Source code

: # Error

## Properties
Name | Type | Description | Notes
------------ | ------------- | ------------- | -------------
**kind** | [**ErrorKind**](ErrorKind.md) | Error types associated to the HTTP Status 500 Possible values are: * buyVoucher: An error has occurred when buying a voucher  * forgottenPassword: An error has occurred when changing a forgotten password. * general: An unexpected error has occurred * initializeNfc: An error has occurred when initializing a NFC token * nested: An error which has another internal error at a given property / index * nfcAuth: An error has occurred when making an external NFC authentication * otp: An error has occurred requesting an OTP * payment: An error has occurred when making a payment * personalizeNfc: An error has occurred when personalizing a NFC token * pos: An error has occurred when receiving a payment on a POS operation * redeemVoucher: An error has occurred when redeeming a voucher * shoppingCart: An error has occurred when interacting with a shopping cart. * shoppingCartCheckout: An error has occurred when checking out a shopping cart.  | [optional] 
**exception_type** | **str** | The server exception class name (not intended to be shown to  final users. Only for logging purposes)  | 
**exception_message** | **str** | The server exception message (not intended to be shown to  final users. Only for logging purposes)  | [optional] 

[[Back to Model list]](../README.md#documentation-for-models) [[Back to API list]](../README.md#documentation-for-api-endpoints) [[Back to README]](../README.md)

- - - - - - -

• Work request
Your reply should repeat the entries above in full, with every character intact.

• Result of the task
Source code

: # Error

## Properties
Name | Type | Description | Notes
------------ | ------------- | ------------- | -------------
**kind** | [**ErrorKind**](ErrorKind.md) | Error types associated to the HTTP Status 500 Possible values are: * buyVoucher: An error has occurred when buying a voucher  * forgottenPassword: An error has occurred when changing a forgotten password. * general: An unexpected error has occurred * initializeNfc: An error has occurred when initializing a NFC token * nested: An error which has another internal error at a given property / index * nfcAuth: An error has occurred when making an external NFC authentication * otp: An error has occurred requesting an OTP * payment: An error has occurred when making a payment * personalizeNfc: An error has occurred when personalizing a NFC token * pos: An error has occurred when receiving a payment on a POS operation * redeemVoucher: An error has occurred when redeeming a voucher * shoppingCart: An error has occurred when interacting with a shopping cart. * shoppingCartCheckout: An error has occurred when checking out a shopping cart.  | [optional] 
**exception_type** | **str** | The server exception class name (not intended to be shown to  final users. Only for logging purposes)  | 
**exception_message** | **str** | The server exception message (not intended to be shown to  final users. Only for logging purposes)  | [optional] 

[[Back to Model list]](../README.md#documentation-for-models) [[Back to API list]](../README.md#documentation-for-api-endpoints) [[Back to README]](../README.md)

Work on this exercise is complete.